Take Eat Easy, 'personnalité de l'année 2017'

©Debby Termonia

L’été dernier, Take Eat Easy a fait faillite. Six mois plus tard, son quatuor fondateur figure en une de ce magazine "La personnalité de l’année 2017". Paradoxal?

La faillite est un échec. Avec son cortège de travailleurs blessés, furieux et tristes à la fois, de fournisseurs et de créanciers lésés, d’actionnaires surpris, déçus ou bernés, d’ereurs naïves, d’entêtements vains, d’énergie et de capital dépensés pour finalement sombrer.

Take Eat Easy a failli.

Active dans la livraison de repas à domicile, Take Eat Easy appartient aussi à cette nouvelle économie du partage, cet eldorado pour jeunes zélés, quinquagénaires créatifs ou trentenaires lassés du salariat. Ou tout cela à la fois. Côté face, un business relooké "citoyen" qui fonce, innove, brise les codes, bouscule les habitudes et les multinationales du XXe siècle, celles qui regardent cette fraîcheur avec un brin de jalousie et tentent même d’appliquer la recette ébouriffante de leurs jeunes rivales. Côté pile, des emplois parfois précaires, des start-ups qui court-circuitent les lois, s’intercalent dans les zones d’ombre des textes, et cannibalisent des sociétés qui respectent ces mêmes lois.

Ce n’est ni l’échec en soi, ni l’économie du partage que L’Echo célèbre en choisissant Take Eat Easy. C’est l’inspiration que cette aventure entrepreneuriale génère. Parce que ces quatre-là ont été les premiers en Belgique à lever autant de fonds, à aller aussi vite, à importer une success story (malheureusement éphémère) que la Silicon Valley produit avec une régularité d’horloger suisse.

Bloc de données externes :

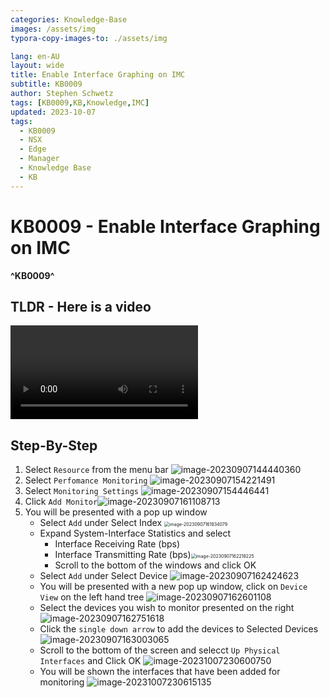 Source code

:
 ```yaml
---
categories: Knowledge-Base
images: /assets/img
typora-copy-images-to: ./assets/img

lang: en-AU
layout: wide
title: Enable Interface Graphing on IMC
subtitle: KB0009
author: Stephen Schwetz
tags: [KB0009,KB,Knowledge,IMC]
updated: 2023-10-07
tags: 
  - KB0009
  - NSX
  - Edge
  - Manager
  - Knowledge Base
  - KB
---
```


# KB0009 - Enable Interface Graphing on IMC

**^KB0009^**

## TLDR - Here is a video

<video src="assets/enable%20interface%20graphing%20in%20IMC.mp4"></video>

## Step-By-Step

1. Select `Resource` from the menu bar
   ![image-20230907144440360](assets/img/image-20230907144440360-6680302.png)
1. Select `Perfomance Monitoring`
   ![image-20230907154221491](assets/img/image-20230907154221491-6680302.png)
1. Select `Monitoring Settings`
   ![image-20230907154446441](assets/img/image-20230907154446441-6680302.png)
1. Click `Add Monitor`![image-20230907161108713](assets/img/image-20230907161108713-6680302.png)
1. You will be presented with a pop up window
   * Select `Add` under Select Index
     <img src="assets/img/image-20230907161834079-6680302.png" alt="image-20230907161834079" style="zoom:50%;" />
   * Expand System-Interface Statistics and select
     * Interface Receiving Rate (bps)
     * Interface Transmitting Rate (bps)<img src="assets/img/image-20230907162218225-6680302.png" alt="image-20230907162218225" style="zoom:50%;" />
     * Scroll to the bottom of the windows and click OK
   * Select `Add` under Select Device
     ![image-20230907162424623](assets/img/image-20230907162424623-6680302.png)
   * You will be presented with a new pop up window, click on `Device View` on the left hand tree
     ![image-20230907162601108](assets/img/image-20230907162601108-6680302.png)
   * Select the devices you wish to monitor presented on the right
     ![image-20230907162751618](assets/img/image-20230907162751618-6680302.png)
   * Click the `single down arrow` to add the devices to Selected Devices
     ![image-20230907163003065](assets/img/image-20230907163003065-6680302.png)
   * Scroll to the bottom of the screen and selecct `Up Physical Interfaces` and Click OK
     ![image-20231007230600750](assets/img/image-20231007230600750.png)
   * You will be shown the interfaces that have been added for monitoring
     ![image-20231007230615135](assets/img/image-20231007230615135.png)

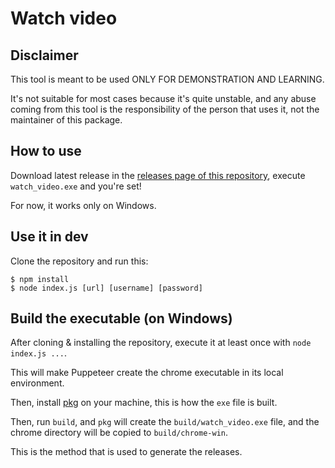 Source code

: Watch video
===========

## Disclaimer

This tool is meant to be used ONLY FOR DEMONSTRATION AND LEARNING.

It's not suitable for most cases because it's quite unstable, and any abuse coming from this tool is the responsibility of the person that uses it, not the maintainer of this package.

## How to use

Download latest release in the [releases page of this repository](https://github.com/Pierstoval/WatchVideo/releases), execute `watch_video.exe` and you're set!

For now, it works only on Windows.

## Use it in dev

Clone the repository and run this:

```
$ npm install
$ node index.js [url] [username] [password]
```

## Build the executable (on Windows)

After cloning & installing the repository, execute it at least once with `node index.js ...`.

This will make Puppeteer create the chrome executable in its local environment.

Then, install [pkg](https://github.com/zeit/pkg) on your machine, this is how the `exe` file is built.

Then, run `build`, and `pkg` will create the `build/watch_video.exe` file, and the chrome directory will be copied to `build/chrome-win`.

This is the method that is used to generate the releases.
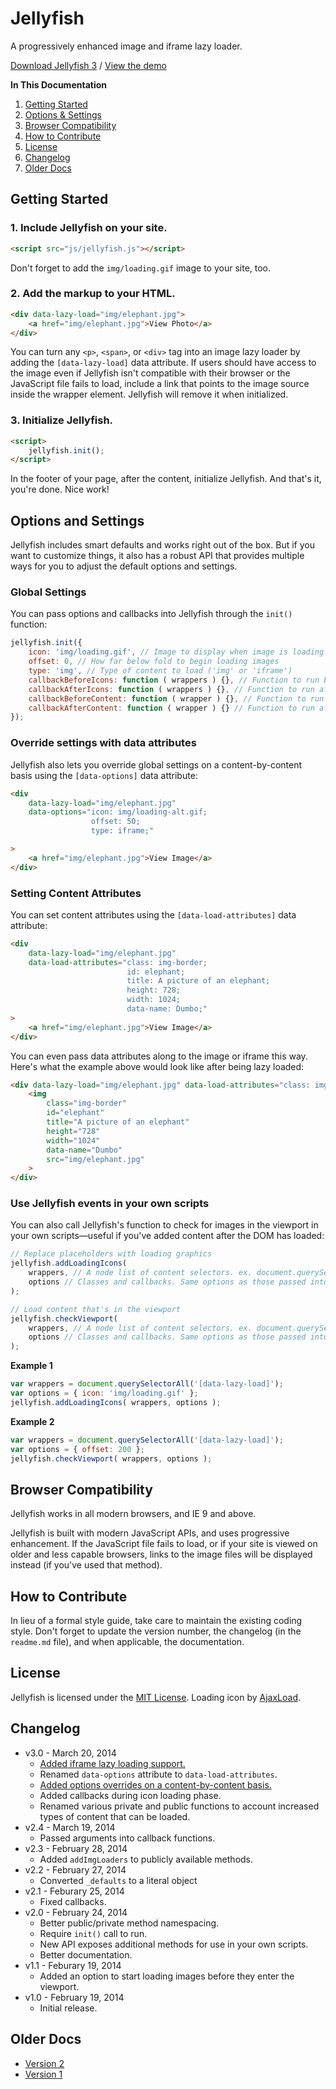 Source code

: # Jellyfish
A progressively enhanced image and iframe lazy loader.

[Download Jellyfish 3](https://github.com/cferdinandi/jellyfish/archive/master.zip) / [View the demo](http://cferdinandi.github.io/jellyfish/)

**In This Documentation**

1. [Getting Started](#getting-started)
2. [Options & Settings](#options-and-settings)
3. [Browser Compatibility](#browser-compatibility)
4. [How to Contribute](#how-to-contribute)
5. [License](#license)
6. [Changelog](#changelog)
7. [Older Docs](#older-docs)



## Getting Started

### 1. Include Jellyfish on your site.

```html
<script src="js/jellyfish.js"></script>
```

Don't forget to add the `img/loading.gif` image to your site, too.

### 2. Add the markup to your HTML.

```html
<div data-lazy-load="img/elephant.jpg">
	<a href="img/elephant.jpg">View Photo</a>
</div>
```

You can turn any `<p>`, `<span>`, or `<div>` tag into an image lazy loader by adding the `[data-lazy-load]` data attribute. If users should have access to the image even if Jellyfish isn't compatible with their browser or the JavaScript file fails to load, include a link that points to the image source inside the wrapper element. Jellyfish will remove it when initialized.

### 3. Initialize Jellyfish.

```html
<script>
	jellyfish.init();
</script>
```

In the footer of your page, after the content, initialize Jellyfish. And that's it, you're done. Nice work!



## Options and Settings

Jellyfish includes smart defaults and works right out of the box. But if you want to customize things, it also has a robust API that provides multiple ways for you to adjust the default options and settings.

### Global Settings

You can pass options and callbacks into Jellyfish through the `init()` function:

```javascript
jellyfish.init({
	icon: 'img/loading.gif', // Image to display when image is loading
	offset: 0, // How far below fold to begin loading images
	type: 'img', // Type of content to load ('img' or 'iframe')
	callbackBeforeIcons: function ( wrappers ) {}, // Function to run before icon is loaded
	callbackAfterIcons: function ( wrappers ) {}, // Function to run after icon is loaded
	callbackBeforeContent: function ( wrapper ) {}, // Function to run before content is loaded
	callbackAfterContent: function ( wrapper ) {} // Function to run after content is loaded
});
```

### Override settings with data attributes

Jellyfish also lets you override global settings on a content-by-content basis using the `[data-options]` data attribute:

```html
<div
	data-lazy-load="img/elephant.jpg"
	data-options="icon: img/loading-alt.gif;
	              offset: 50;
	              type: iframe;"

>
	<a href="img/elephant.jpg">View Image</a>
</div>
```

### Setting Content Attributes

You can set content attributes using the `[data-load-attributes]` data attribute:

```html
<div
	data-lazy-load="img/elephant.jpg"
	data-load-attributes="class: img-border;
	                      id: elephant;
	                      title: A picture of an elephant;
	                      height: 728;
	                      width: 1024;
	                      data-name: Dumbo;"
>
	<a href="img/elephant.jpg">View Image</a>
</div>
```

You can even pass data attributes along to the image or iframe this way. Here's what the example above would look like after being lazy loaded:

```html
<div data-lazy-load="img/elephant.jpg" data-load-attributes="class: img-border; id: elephant; title: A picture of an elephant; height: 728; width: 1024;">
	<img
		class="img-border"
		id="elephant"
		title="A picture of an elephant"
		height="728"
		width="1024"
		data-name="Dumbo"
		src="img/elephant.jpg"
	>
</div>
```

### Use Jellyfish events in your own scripts

You can also call Jellyfish's function to check for images in the viewport in your own scripts&mdash;useful if you've added content after the DOM has loaded:

```javascript
// Replace placeholders with loading graphics
jellyfish.addLoadingIcons(
	wrappers, // A node list of content selectors. ex. document.querySelectorAll('[data-lazy-load]')
	options // Classes and callbacks. Same options as those passed into the init() function.
);

// Load content that's in the viewport
jellyfish.checkViewport(
	wrappers, // A node list of content selectors. ex. document.querySelectorAll('[data-lazy-load]')
	options // Classes and callbacks. Same options as those passed into the init() function.
);
```

**Example 1**

```javascript
var wrappers = document.querySelectorAll('[data-lazy-load]');
var options = { icon: 'img/loading.gif' };
jellyfish.addLoadingIcons( wrappers, options );
```

**Example 2**

```javascript
var wrappers = document.querySelectorAll('[data-lazy-load]');
var options = { offset: 200 };
jellyfish.checkViewport( wrappers, options );
```



## Browser Compatibility

Jellyfish works in all modern browsers, and IE 9 and above.

Jellyfish is built with modern JavaScript APIs, and uses progressive enhancement. If the JavaScript file fails to load, or if your site is viewed on older and less capable browsers, links to the image files will be displayed instead (if you've used that method).



## How to Contribute

In lieu of a formal style guide, take care to maintain the existing coding style. Don't forget to update the version number, the changelog (in the `readme.md` file), and when applicable, the documentation.



## License
Jellyfish is licensed under the [MIT License](http://gomakethings.com/mit/). Loading icon by [AjaxLoad](http://www.ajaxload.info/).



## Changelog

* v3.0 - March 20, 2014
	* [Added iframe lazy loading support.](https://github.com/cferdinandi/jellyfish/issues/3)
	* Renamed `data-options` attribute to `data-load-attributes`.
	* [Added options overrides on a content-by-content basis.](https://github.com/cferdinandi/jellyfish/issues/3)
	* Added callbacks during icon loading phase.
	* Renamed various private and public functions to account increased types of content that can be loaded.
* v2.4 - March 19, 2014
	* Passed arguments into callback functions.
* v2.3 - February 28, 2014
	* Added `addImgLoaders` to publicly available methods.
* v2.2 - February 27, 2014
	* Converted `_defaults` to a literal object
* v2.1 - Feburary 25, 2014
	* Fixed callbacks.
* v2.0 - February 24, 2014
	* Better public/private method namespacing.
	* Require `init()` call to run.
	* New API exposes additional methods for use in your own scripts.
	* Better documentation.
* v1.1 - Feburary 19, 2014
	* Added an option to start loading images before they enter the viewport.
* v1.0 - February 19, 2014
	* Initial release.



## Older Docs

* [Version 2](https://github.com/cferdinandi/jellyfish/tree/archive-v2)
* [Version 1](http://cferdinandi.github.io/jellyfish/archive/v1/)
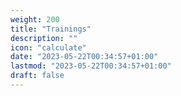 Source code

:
 ```yaml
---
weight: 200
title: "Trainings"
description: ""
icon: "calculate"
date: "2023-05-22T00:34:57+01:00"
lastmod: "2023-05-22T00:34:57+01:00"
draft: false
---
```

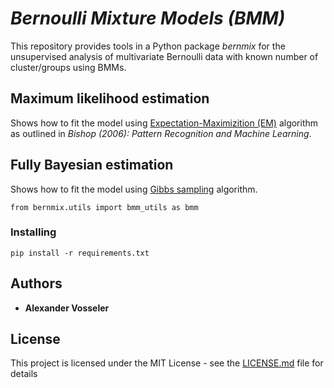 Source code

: # *Bernoulli Mixture Models (BMM)*

This repository provides tools in a Python package *bernmix* for the unsupervised analysis of multivariate Bernoulli data with known number of cluster/groups using BMMs. 

## Maximum likelihood estimation 

Shows how to fit the model using [Expectation-Maximizition (EM)](https://github.com/AVoss84/bmm_mix/blob/master/EM_for_BMM.ipynb) algorithm as outlined in *Bishop (2006): Pattern Recognition and Machine Learning*. 

## Fully Bayesian estimation 

Shows how to fit the model using [Gibbs sampling](https://github.com/AVoss84/bmm_mix/blob/master/Gibbs_for_BMM.ipynb) algorithm.

```
from bernmix.utils import bmm_utils as bmm
```

### Installing

```
pip install -r requirements.txt
```

## Authors

* **Alexander Vosseler**

## License

This project is licensed under the MIT License - see the [LICENSE.md](LICENSE.md) file for details

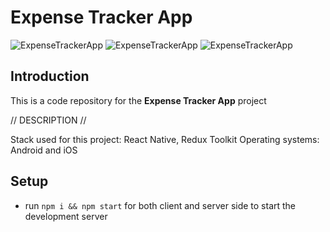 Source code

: # Expense Tracker App

![ExpenseTrackerApp](https://piotr.rzadkowolski.dev/assets/mobile/pro.webp)
![ExpenseTrackerApp](https://piotr.rzadkowolski.dev/assets/mobile/pro.webp)
![ExpenseTrackerApp](https://piotr.rzadkowolski.dev/assets/mobile/pro.webp)

## Introduction
This is a code repository for the **Expense Tracker App** project

// DESCRIPTION //

Stack used for this project: React Native, Redux Toolkit
Operating systems: Android and iOS

## Setup
- run ```npm i && npm start``` for both client and server side to start the development server
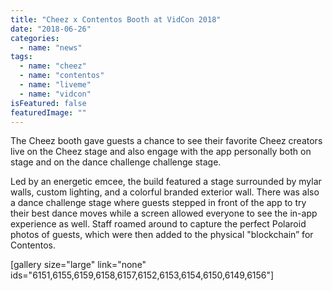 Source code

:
```yaml
---
title: "Cheez x Contentos Booth at VidCon 2018"
date: "2018-06-26"
categories: 
  - name: "news"
tags: 
  - name: "cheez"
  - name: "contentos"
  - name: "liveme"
  - name: "vidcon"
isFeatured: false
featuredImage: ""
---
```


The Cheez booth gave guests a chance to see their favorite Cheez creators live on the Cheez stage and also engage with the app personally both on stage and on the dance challenge challenge stage.

Led by an energetic emcee, the build featured a stage surrounded by mylar walls, custom lighting, and a colorful branded exterior wall. There was also a dance challenge stage where guests stepped in front of the app to try their best dance moves while a screen allowed everyone to see the in-app experience as well. Staff roamed around to capture the perfect Polaroid photos of guests, which were then added to the physical "blockchain” for Contentos.

\[gallery size="large" link="none" ids="6151,6155,6159,6158,6157,6152,6153,6154,6150,6149,6156"\]
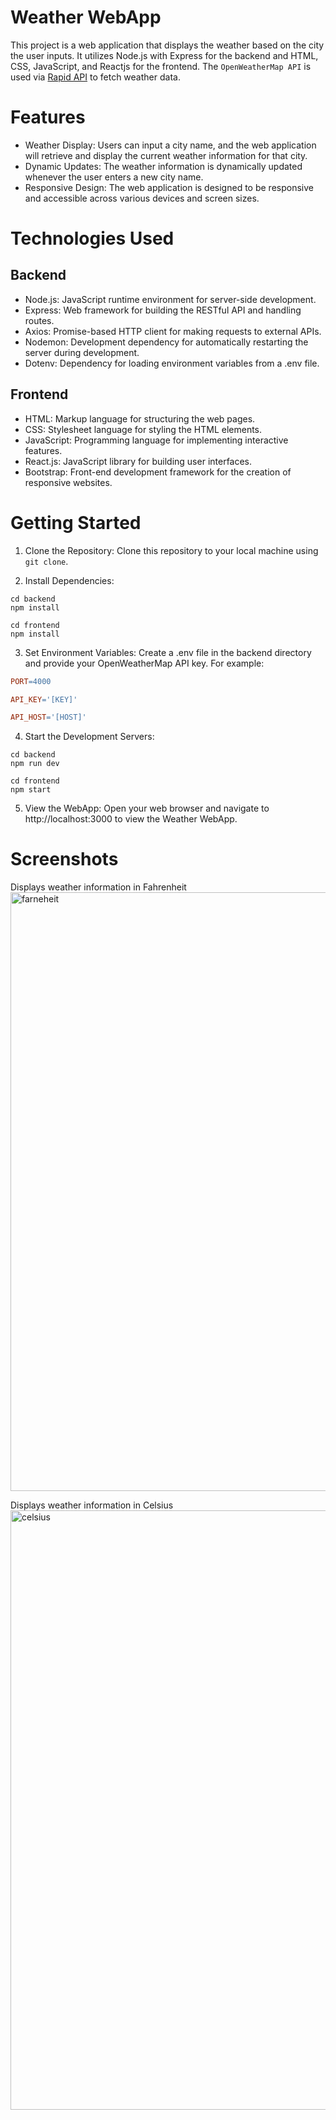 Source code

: # Weather WebApp
This project is a web application that displays the weather based on the city the user inputs. It utilizes Node.js with Express for the backend and HTML, CSS, JavaScript, and Reactjs for the frontend. The `OpenWeatherMap API` is used via [Rapid API](https://rapidapi.com/worldapi/api/open-weather13/) to fetch weather data.

# Features
- Weather Display: Users can input a city name, and the web application will retrieve and display the current weather information for that city.
- Dynamic Updates: The weather information is dynamically updated whenever the user enters a new city name.
- Responsive Design: The web application is designed to be responsive and accessible across various devices and screen sizes.

# Technologies Used
## Backend
- Node.js: JavaScript runtime environment for server-side development.
- Express: Web framework for building the RESTful API and handling routes.
- Axios: Promise-based HTTP client for making requests to external APIs.
- Nodemon: Development dependency for automatically restarting the server during development.
- Dotenv: Dependency for loading environment variables from a .env file.
## Frontend
- HTML: Markup language for structuring the web pages.
- CSS: Stylesheet language for styling the HTML elements.
- JavaScript: Programming language for implementing interactive features.
- React.js: JavaScript library for building user interfaces.
- Bootstrap: Front-end development framework for the creation of responsive websites.

# Getting Started
1. Clone the Repository: Clone this repository to your local machine using `git clone`.

2. Install Dependencies:
```terminal
cd backend
npm install
```

```terminal
cd frontend
npm install
```

3. Set Environment Variables:
Create a .env file in the backend directory and provide your OpenWeatherMap API key. For example:
```makefile
PORT=4000

API_KEY='[KEY]'

API_HOST='[HOST]'
```
4. Start the Development Servers:
```terminal
cd backend
npm run dev
```
```terminal
cd frontend
npm start
```

5. View the WebApp:
Open your web browser and navigate to http://localhost:3000 to view the Weather WebApp.

# Screenshots
Displays weather information in Fahrenheit 
<img width="958" alt="farneheit" src="https://github.com/JLarumbe/weather-app/assets/29000793/1bc66130-a9de-4714-85ab-15bb090cee07">

Displays weather information in Celsius
<img width="959" alt="celsius" src="https://github.com/JLarumbe/weather-app/assets/29000793/42b77271-b8a3-46c7-9c95-7f2ce74525bb">


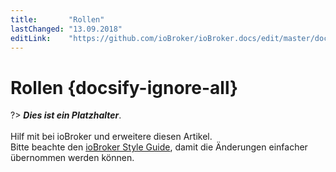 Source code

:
 ```yaml
---
title:       "Rollen"
lastChanged: "13.09.2018"
editLink:    "https://github.com/ioBroker/ioBroker.docs/edit/master/docs/basics/roles.md"
---
```


# Rollen {docsify-ignore-all}

?> ***Dies ist ein Platzhalter***.
   <br><br>
   Hilf mit bei ioBroker und erweitere diesen Artikel.  
   Bitte beachte den [ioBroker Style Guide](community/styleguidedoc), 
   damit die Änderungen einfacher übernommen werden können.
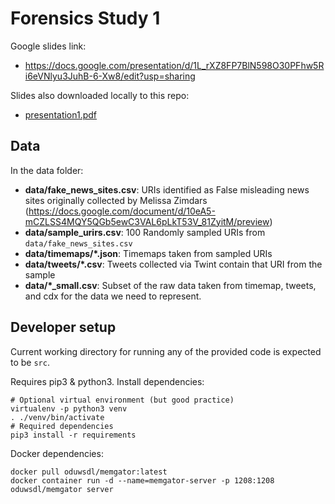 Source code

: # Forensics Study 1

Google slides link:

- https://docs.google.com/presentation/d/1L_rXZ8FP7BlN598O30PFhw5Ri6eVNlyu3JuhB-6-Xw8/edit?usp=sharing

Slides also downloaded locally to this repo:

- [presentation1.pdf](./slides/presentation1.pdf)

## Data

In the data folder:

- **data/fake_news_sites.csv**: URIs identified as False misleading news sites originally collected by Melissa Zimdars (https://docs.google.com/document/d/10eA5-mCZLSS4MQY5QGb5ewC3VAL6pLkT53V_81ZyitM/preview)
- **data/sample_urirs.csv**: 100 Randomly sampled URIs from `data/fake_news_sites.csv`
- **data/timemaps/\*.json**: Timemaps taken from sampled URIs
- **data/tweets/*.csv**: Tweets collected via Twint contain that URI from the sample
- **data/*_small.csv**: Subset of the raw data taken from timemap, tweets, and cdx for the data we need to represent.

## Developer setup

Current working directory for running any of the provided code is expected to be `src`.

Requires pip3 & python3.
Install dependencies:

```
# Optional virtual environment (but good practice)
virtualenv -p python3 venv
. ./venv/bin/activate
# Required dependencies
pip3 install -r requirements
```

Docker dependencies:

```
docker pull oduwsdl/memgator:latest
docker container run -d --name=memgator-server -p 1208:1208 oduwsdl/memgator server
```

C’est surtout un regard sur l’échec que nous avons voulu bannir. Ce regard qui souligne davantage la chute, le défaut, qu’il ne soutient la réussite. Combien d’entre vous (et j’en serais) ont repéré la faute faite à dessein plus haut dans ce texte ("ereurs") jusqu’à en oublier le fond, voire ne pas arriver à cette ligne et oublier les quatre cent seize mots écrits correctement?

La Belgique se braque sur l’échec plus qu’elle ne promeut la réussite. Nulle complaisance ou naïveté ici, simplement un besoin de rompre avec cette culture du négatif pour permettre à des entrepreneurs, au sens large, de se relever, tête haute, après la débâcle. Et de rebondir.

Au terme d’une année à nouveau marquée par le terrorisme islamiste, jusqu’au cœur de Bruxelles cette fois, ternie par des scrutins empreints de poujadisme, c’est cette volonté, cet optimisme, cette touche positive que L’Echo entend honorer. C’est de cela que ces trois hommes et cette femme de Take Eat Easy sont le symbole aujourd’hui. Avec des centaines d’autres hommes et femmes qui ont failli, pour mieux réussir.